Last week, Maxar announced its selection by NASA to perform an in-space assembly demonstration using a lightweight robotic arm. The arm, called SPIDER (Space Infrastructure Dexterous Robot), will be integrated with the spacecraft bus Maxar is building for NASA’s Restore-L project, which plans to refuel a satellite in low Earth orbit.
The award is valued at $142 million and follows a successful ground demonstration in 2017, and a review in August 2018 that validated Maxar’s first-generation end-to-end system architecture and detailed robotic arm design.
Maxar is identifying roughly $2 million of work to be performed by West Virginia University through its West Virginia Robotic Technology Center, including independent verification of SPIDER’s capabilities through multiple performance studies to increase the reliability of in-space assembly tasks.
The program was called Dragonfly during the design and ground demonstration phase.
SPIDER will be built by Maxar’s team in Pasadena, Calif., which has previously delivered six robotic arms for NASA’s Mars rovers and landers, including the arm currently operating on InSight Lander and an arm for the upcoming Mars 2020 Rover.
SPIDER will enable spacecraft components to be robotically assembled and reconfigured while on-orbit.
For Restore-L, SPIDER will assemble multiple antenna reflector elements into one large antenna reflector.

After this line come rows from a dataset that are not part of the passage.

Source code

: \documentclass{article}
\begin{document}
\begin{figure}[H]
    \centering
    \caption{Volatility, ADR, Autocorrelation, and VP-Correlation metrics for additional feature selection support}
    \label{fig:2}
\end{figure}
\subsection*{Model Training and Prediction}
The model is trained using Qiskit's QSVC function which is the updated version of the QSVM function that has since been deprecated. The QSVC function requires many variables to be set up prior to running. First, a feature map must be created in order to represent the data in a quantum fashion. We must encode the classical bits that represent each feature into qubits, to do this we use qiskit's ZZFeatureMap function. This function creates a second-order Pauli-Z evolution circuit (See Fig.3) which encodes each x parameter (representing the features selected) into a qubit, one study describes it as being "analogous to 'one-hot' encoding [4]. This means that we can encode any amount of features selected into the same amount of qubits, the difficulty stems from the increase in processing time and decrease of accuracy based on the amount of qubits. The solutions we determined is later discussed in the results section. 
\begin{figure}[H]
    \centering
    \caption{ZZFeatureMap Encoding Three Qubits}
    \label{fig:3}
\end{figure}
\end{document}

This revolutionary process allows satellites, telescopes and other systems to use larger and more powerful components that might not fit into a standard rocket fairing when fully assembled.

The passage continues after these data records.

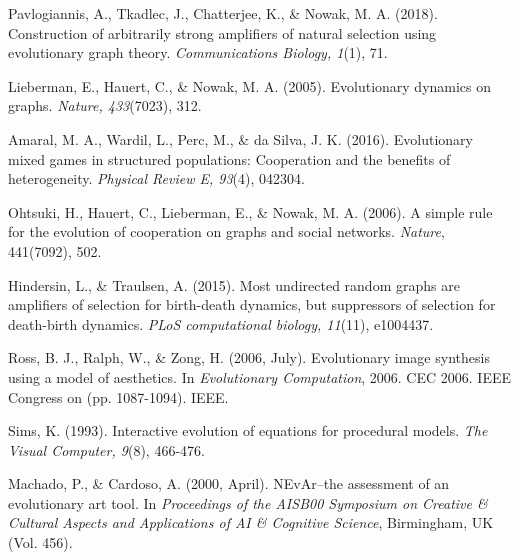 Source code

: \documentclass[10pt,a4paper]{article}
\begin{document}
\pagebreak
\begin{thebibliography}{9}

Pavlogiannis, A., Tkadlec, J., Chatterjee, K., \& Nowak, M. A. (2018). Construction of arbitrarily strong amplifiers of natural selection using evolutionary graph theory. \textit{Communications Biology, 1}(1), 71.

Lieberman, E., Hauert, C., \& Nowak, M. A. (2005). Evolutionary dynamics on graphs. \textit{Nature, 433}(7023), 312.

Amaral, M. A., Wardil, L., Perc, M., \& da Silva, J. K. (2016). Evolutionary mixed games in structured populations: Cooperation and the benefits of heterogeneity. 
\textit{Physical Review E, 93}(4), 042304.

Ohtsuki, H., Hauert, C., Lieberman, E., \& Nowak, M. A. (2006). A simple rule for the evolution of cooperation on graphs and social networks. \textit{Nature}, 441(7092), 502.

Hindersin, L., \& Traulsen, A. (2015). Most undirected random graphs are amplifiers of selection for birth-death dynamics, but suppressors of selection for death-birth dynamics.
\textit{PLoS computational biology, 11}(11), e1004437.

Ross, B. J., Ralph, W., \& Zong, H. (2006, July). Evolutionary image synthesis using a model of aesthetics. In \textit{Evolutionary Computation}, 2006. CEC 2006. IEEE Congress on (pp. 1087-1094). IEEE.

Sims, K. (1993). Interactive evolution of equations for procedural models. \textit{The Visual Computer, 9}(8), 466-476.

Machado, P., \& Cardoso, A. (2000, April). NEvAr–the assessment of an evolutionary art tool. In \textit{Proceedings of the AISB00 Symposium on Creative \& Cultural Aspects and Applications of AI \& Cognitive Science}, Birmingham, UK (Vol. 456).


\end{thebibliography}
\end{document}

The technologies developed under SPIDER could ultimately enable entirely new architectures and space infrastructure for a wide range of government and commercial missions, including commercial satellites, human space exploration to the Moon and Mars under the Artemis program and in-space telescope assembly.
SPIDER will also demonstrate in-space manufacturing using Tethers Unlimited's MakerSat. MakerSat will manufacture a 10-meter lightweight composite beam, verifying its capability to form large spacecraft truss structures for future missions.

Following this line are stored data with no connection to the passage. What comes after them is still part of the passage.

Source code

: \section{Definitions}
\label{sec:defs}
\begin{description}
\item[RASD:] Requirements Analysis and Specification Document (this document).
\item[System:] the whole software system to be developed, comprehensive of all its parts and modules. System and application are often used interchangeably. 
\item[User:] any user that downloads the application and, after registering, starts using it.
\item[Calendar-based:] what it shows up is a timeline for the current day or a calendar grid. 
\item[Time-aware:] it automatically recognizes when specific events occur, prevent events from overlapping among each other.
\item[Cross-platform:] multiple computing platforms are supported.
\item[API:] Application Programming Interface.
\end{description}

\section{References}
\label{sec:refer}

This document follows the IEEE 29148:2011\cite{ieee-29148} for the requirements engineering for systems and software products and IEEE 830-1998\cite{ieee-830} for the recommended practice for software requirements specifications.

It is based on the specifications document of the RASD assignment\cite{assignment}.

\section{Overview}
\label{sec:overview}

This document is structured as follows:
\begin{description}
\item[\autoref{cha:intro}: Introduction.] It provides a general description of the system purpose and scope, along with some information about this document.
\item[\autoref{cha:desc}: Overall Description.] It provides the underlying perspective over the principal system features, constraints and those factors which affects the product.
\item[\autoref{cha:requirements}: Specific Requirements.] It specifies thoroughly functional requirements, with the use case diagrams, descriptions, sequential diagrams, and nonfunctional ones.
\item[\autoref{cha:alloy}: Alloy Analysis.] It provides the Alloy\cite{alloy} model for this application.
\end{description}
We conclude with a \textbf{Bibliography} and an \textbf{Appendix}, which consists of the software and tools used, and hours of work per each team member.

As it manufactures the beam, MakerSat will characterize the beam’s shape and structural performance to determine if a structure built in space performs differently than one made on Earth.
“Maxar has always led innovation in space infrastructure, transforming the commercial satellite industry with advances such as high-throughput satellite technologies for high-speed internet and powerful electric propulsion for next-generation space transportation,” said Megan Fitzgerald, Maxar’s senior VP and GM, Space Infrastructure.
“SPIDER, in combination with our flexible 1300-class spacecraft bus and technologies for in-space operations, will enable new applications in communications and remote sensing satellites, large in-space assembled telescopes and future exploration missions that support a sustained human presence beyond Earth orbit.
"We’re delighted to add this innovative program to our growing civil and government space portfolio.”